DATA SECTION START

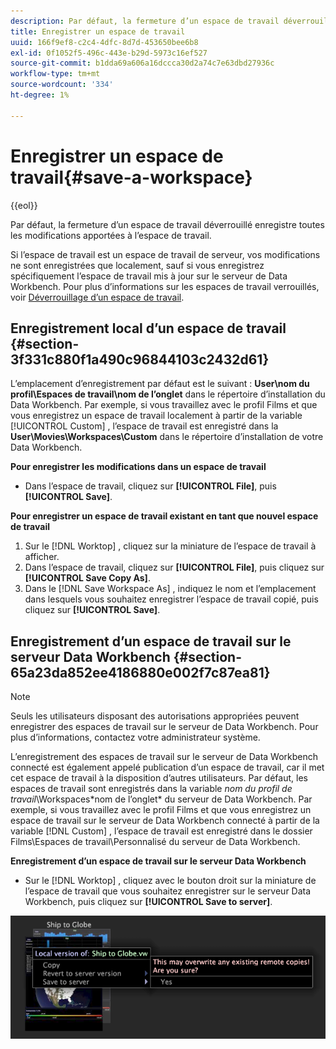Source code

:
 ```yaml
---
description: Par défaut, la fermeture d’un espace de travail déverrouillé enregistre toutes les modifications apportées à l’espace de travail.
title: Enregistrer un espace de travail
uuid: 166f9ef8-c2c4-4dfc-8d7d-453650bee6b8
exl-id: 0f1052f5-496c-443e-b29d-5973c16ef527
source-git-commit: b1dda69a606a16dccca30d2a74c7e63dbd27936c
workflow-type: tm+mt
source-wordcount: '334'
ht-degree: 1%

---
```


# Enregistrer un espace de travail{#save-a-workspace}

{{eol}}

Par défaut, la fermeture d’un espace de travail déverrouillé enregistre toutes les modifications apportées à l’espace de travail.

Si l’espace de travail est un espace de travail de serveur, vos modifications ne sont enregistrées que localement, sauf si vous enregistrez spécifiquement l’espace de travail mis à jour sur le serveur de Data Workbench. Pour plus d’informations sur les espaces de travail verrouillés, voir [Déverrouillage d’un espace de travail](../../../home/c-get-started/c-work-worksp/c-unlock-wksp.md#concept-18ada952aecf45c79a806b31b294023e).

## Enregistrement local d’un espace de travail {#section-3f331c880f1a490c96844103c2432d61}

L’emplacement d’enregistrement par défaut est le suivant : **User\nom du profil\Espaces de travail\nom de l’onglet** dans le répertoire d’installation du Data Workbench. Par exemple, si vous travaillez avec le profil Films et que vous enregistrez un espace de travail localement à partir de la variable [!UICONTROL Custom] , l’espace de travail est enregistré dans la **User\Movies\Workspaces\Custom** dans le répertoire d’installation de votre Data Workbench.

**Pour enregistrer les modifications dans un espace de travail**

* Dans l’espace de travail, cliquez sur **[!UICONTROL File]**, puis **[!UICONTROL Save]**.

**Pour enregistrer un espace de travail existant en tant que nouvel espace de travail**

1. Sur le [!DNL Worktop] , cliquez sur la miniature de l’espace de travail à afficher.
1. Dans l’espace de travail, cliquez sur **[!UICONTROL File]**, puis cliquez sur **[!UICONTROL Save Copy As]**.
1. Dans le [!DNL Save Workspace As] , indiquez le nom et l’emplacement dans lesquels vous souhaitez enregistrer l’espace de travail copié, puis cliquez sur **[!UICONTROL Save]**.

## Enregistrement d’un espace de travail sur le serveur Data Workbench {#section-65a23da852ee4186880e002f7c87ea81}

>[!NOTE]
>
>Seuls les utilisateurs disposant des autorisations appropriées peuvent enregistrer des espaces de travail sur le serveur de Data Workbench. Pour plus d’informations, contactez votre administrateur système.

L’enregistrement des espaces de travail sur le serveur de Data Workbench connecté est également appelé publication d’un espace de travail, car il met cet espace de travail à la disposition d’autres utilisateurs. Par défaut, les espaces de travail sont enregistrés dans la variable *nom du profil de travail*\Workspaces\*nom de l’onglet* du serveur de Data Workbench. Par exemple, si vous travaillez avec le profil Films et que vous enregistrez un espace de travail sur le serveur de Data Workbench connecté à partir de la variable [!DNL Custom] , l’espace de travail est enregistré dans le dossier Films\Espaces de travail\Personnalisé du serveur de Data Workbench.

**Enregistrement d’un espace de travail sur le serveur Data Workbench**

* Sur le [!DNL Worktop] , cliquez avec le bouton droit sur la miniature de l’espace de travail que vous souhaitez enregistrer sur le serveur Data Workbench, puis cliquez sur **[!UICONTROL Save to server]**.

![](assets/mnu_workspaceManager_SaveToServerwksp.png)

DATA SECTION END

(INSTRUCTIONS FOR THE TASK) Please find each line in the records above that holds the word "emplacement", and copy it.

(EXERCISE RESPONSE)
L’emplacement d’enregistrement par défaut est le suivant : **User\nom du profil\Espaces de travail\nom de l’onglet** dans le répertoire d’installation du Data Workbench. Par exemple, si vous travaillez avec le profil Films et que vous enregistrez un espace de travail localement à partir de la variable [!UICONTROL Custom] , l’espace de travail est enregistré dans la **User\Movies\Workspaces\Custom** dans le répertoire d’installation de votre Data Workbench.
1. Dans le [!DNL Save Workspace As] , indiquez le nom et l’emplacement dans lesquels vous souhaitez enregistrer l’espace de travail copié, puis cliquez sur **[!UICONTROL Save]**.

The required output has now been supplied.